Sierran of the Month: Charlie Cohen

Charlie Cohen, Alabama ExCom, Treasurer
Group: North Alabama Group

Charlie Cohen Hiking

What are your specific environmental interests?
I think it is important that a person do what he is good at.  As Alabama Chapter treasurer, I promote environmental causes by handling the Sierra Club’s money.  I leave the environmental education and political activity to other people who are better at those activities than I am.

I am a retired scientist, having made my career doing research in meteorology, working with atmospheric simulation models.  Scientists and engineers make good treasurers because we spend our careers analyzing data.
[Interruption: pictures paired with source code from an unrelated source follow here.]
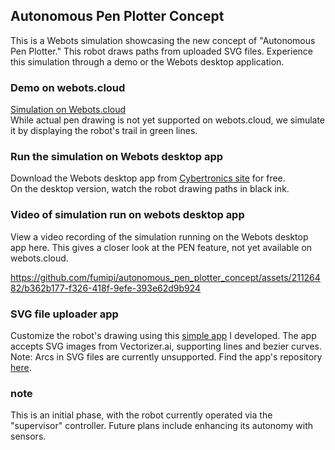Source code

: ## Autonomous Pen Plotter Concept
This is a Webots simulation showcasing the new concept of "Autonomous Pen Plotter." This robot draws paths from uploaded SVG files. Experience this simulation through a demo or the Webots desktop application.

### Demo on webots.cloud
[Simulation on Webots.cloud](https://webots.cloud/run?version=R2023b&url=https%3A%2F%2Fgithub.com%2Ffumipi%2Fautonomous_pen_plotter_concept%2Fblob%2Fmain%2Fworlds%2Fpenbot.wbt&type=demo)  
While actual pen drawing is not yet supported on webots.cloud, we simulate it by displaying the robot's trail in green lines.

### Run the simulation on Webots desktop app
Download the Webots desktop app from [Cybertronics site](https://cyberbotics.com/) for free.  
On the desktop version, watch the robot drawing paths in black ink.

### Video of simulation run on webots desktop app
View a video recording of the simulation running on the Webots desktop app here. This gives a closer look at the PEN feature, not yet available on webots.cloud.

https://github.com/fumipi/autonomous_pen_plotter_concept/assets/21126482/b362b177-f326-418f-9efe-393e62d9b924

### SVG file uploader app
Customize the robot's drawing using this [simple app](https://svgfileuploader-exgabjzrvp2vcszu7pyqbe.streamlit.app/)  I developed. The app accepts SVG images from Vectorizer.ai, supporting lines and bezier curves. Note: Arcs in SVG files are currently unsupported. Find the app's repository [here](https://github.com/fumipi/svg_file_uploader).

### note
This is an initial phase, with the robot currently operated via the "supervisor" controller. Future plans include enhancing its autonomy with sensors.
What are your thoughts on conservation and environmental action?
Decades ago, a prominent climate scientist explained that all of the proposed remedies for human-caused climate change are things we should be doing for other reasons.  For example, there are many reasons to stop using fossil fuels. We all remember the oil spill in the Gulf of Mexico in 2010. A couple of years before that, there was a spill of coal ash into a tributary of the Tennessee River. Burning coal pollutes the air.  Coal miners suffer from black-lung disease. Oil pipelines leak and pollute the ground water.  Another proposed remedy for human-caused climate change is to stop cutting down the tropical forests.  We need wild forests as sources for new medications and for new varieties of food crops, when pests evolve to become able to eat our current crops. So, whatever you think is causing climate change, we should all agree to reduce our use of fossil fuels and to preserve biodiversity.

We are faced with conflicting problems. We want to preserve nature, but at the same time there are many poor people who have trouble feeding themselves or finding adequate shelter. Over the past several decades, private homes in this country have become much larger, using more land and more resources. If everyone in the world tried to live as affluent Americans do, the earth would not support us. The best way to preserve nature may be to encourage affluent people to simplify their lives and limit their material desires, so that the world can support all of us adequately.

When did you discover your love of the outdoors?

I do not remember exactly how I became interested in hiking and in environmentalism. That was half a century ago. In my younger days, I went on several backpacking trips with the national Sierra Club in the western U.S., ranging from southern Texas to northern Alaska. Although we never did any technical rock climbing, we did some things that would have terrified less skilled and experienced backpackers.  In northern Alabama, I have led many day hikes for the Sierra Club.